The Israeli military is more than
willing to take on Iranian forces in Syria, but a long-distance air war would
get complicated. Iraq and Lebanon would try to block Israel from using their
airspace to attack Iran, as would Turkey. The first two countries might not be
able to do much to stop the Israelis, but flying over a hostile country is
always tricky, particularly if you have to do it for an extended period of
time. And anyone who thinks the Iranians are going to toss in the towel is
delusional.
Of course Israel has other ways to
strike Iran, including cruise missiles deployed on submarines and surface
craft. But you can’t win a war with cruise missiles, you just blow a lot of
things up.
There are deep fissures among the Gulf
monarchs. Qatar has already said that it will have nothing to do with an attack
on Iran, and Oman is neutral. Kuwait has signed a military cooperation
agreement with Turkey because the former is more worried about Saudi Arabia than
it is Iran, and with good reason.
A meeting last September of Saudi
Crown Prince Mohammed bin Salman and Emir Sabah Al-Sabah of Kuwait to discuss
problems between the two countries apparently went badly. The two countries are
in a dispute over who should exploit their common oil fields at Khafji and
Wafra, and the Saudis unilaterally stopped production. The Kuwaitis say they
lost $18 billion revenues and want compensation.

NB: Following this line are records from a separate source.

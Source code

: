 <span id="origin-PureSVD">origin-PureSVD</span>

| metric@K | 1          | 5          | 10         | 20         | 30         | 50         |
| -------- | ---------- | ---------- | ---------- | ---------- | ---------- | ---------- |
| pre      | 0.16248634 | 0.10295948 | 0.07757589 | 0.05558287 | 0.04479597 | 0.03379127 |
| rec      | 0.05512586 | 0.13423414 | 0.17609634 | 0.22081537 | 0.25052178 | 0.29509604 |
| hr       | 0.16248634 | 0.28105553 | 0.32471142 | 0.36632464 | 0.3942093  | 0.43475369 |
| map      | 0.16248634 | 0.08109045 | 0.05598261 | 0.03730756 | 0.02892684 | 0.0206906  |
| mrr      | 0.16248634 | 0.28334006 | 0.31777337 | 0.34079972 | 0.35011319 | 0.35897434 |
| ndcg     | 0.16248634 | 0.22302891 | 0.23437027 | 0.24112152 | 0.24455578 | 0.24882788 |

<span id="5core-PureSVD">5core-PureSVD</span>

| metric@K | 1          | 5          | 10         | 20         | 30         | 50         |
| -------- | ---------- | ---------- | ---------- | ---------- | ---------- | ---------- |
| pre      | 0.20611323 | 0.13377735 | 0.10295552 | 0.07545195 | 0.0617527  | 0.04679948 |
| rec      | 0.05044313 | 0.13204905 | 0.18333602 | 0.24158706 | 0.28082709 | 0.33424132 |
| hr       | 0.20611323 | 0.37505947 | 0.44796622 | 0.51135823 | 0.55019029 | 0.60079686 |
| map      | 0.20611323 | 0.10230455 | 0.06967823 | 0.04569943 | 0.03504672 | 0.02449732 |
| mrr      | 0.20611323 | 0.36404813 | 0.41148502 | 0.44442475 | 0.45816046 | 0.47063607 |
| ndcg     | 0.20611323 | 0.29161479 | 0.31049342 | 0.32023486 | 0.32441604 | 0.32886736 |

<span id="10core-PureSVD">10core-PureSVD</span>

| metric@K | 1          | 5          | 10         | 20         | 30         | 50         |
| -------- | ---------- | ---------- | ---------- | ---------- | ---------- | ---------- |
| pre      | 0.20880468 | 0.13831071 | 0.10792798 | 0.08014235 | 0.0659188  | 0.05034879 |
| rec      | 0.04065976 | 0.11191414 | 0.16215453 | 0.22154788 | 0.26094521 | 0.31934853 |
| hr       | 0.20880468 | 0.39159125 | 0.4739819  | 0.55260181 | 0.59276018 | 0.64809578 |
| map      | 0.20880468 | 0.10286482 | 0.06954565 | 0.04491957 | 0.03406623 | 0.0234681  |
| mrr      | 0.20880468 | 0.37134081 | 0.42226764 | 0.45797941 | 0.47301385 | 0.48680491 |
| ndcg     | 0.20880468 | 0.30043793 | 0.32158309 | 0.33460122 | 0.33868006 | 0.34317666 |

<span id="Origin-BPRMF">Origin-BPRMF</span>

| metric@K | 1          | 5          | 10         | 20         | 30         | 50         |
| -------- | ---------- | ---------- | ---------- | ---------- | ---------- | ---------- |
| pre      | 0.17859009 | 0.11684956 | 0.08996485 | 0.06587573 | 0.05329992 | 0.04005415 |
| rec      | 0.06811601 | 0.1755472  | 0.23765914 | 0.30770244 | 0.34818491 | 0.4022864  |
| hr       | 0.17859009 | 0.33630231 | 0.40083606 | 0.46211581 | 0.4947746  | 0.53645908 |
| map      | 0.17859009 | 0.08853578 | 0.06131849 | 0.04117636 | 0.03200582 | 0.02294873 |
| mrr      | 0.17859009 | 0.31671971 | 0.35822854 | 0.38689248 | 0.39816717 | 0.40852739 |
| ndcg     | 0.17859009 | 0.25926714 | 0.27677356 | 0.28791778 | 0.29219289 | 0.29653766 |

So is U.S. National Security Advisor
Bolton just blowing smoke when he talks about regime change in Iran? Possibly,
but it is a good idea to take the neo-conservatives at their word. The U.S.
will try to get Iran to withdraw from the nuclear pact by aggressively
tightening the sanctions. If Teheran takes the bait, Washington will claim the
legal right to attack Iran.
Bolton and the people around him
engineered the catastrophes in Afghanistan and Iraq (the Obama administration
gets the blame for Libya and Yemen), and knocking out Iran has been their long
time goal. If they pull it off, the U.S. will ignite yet another forever war.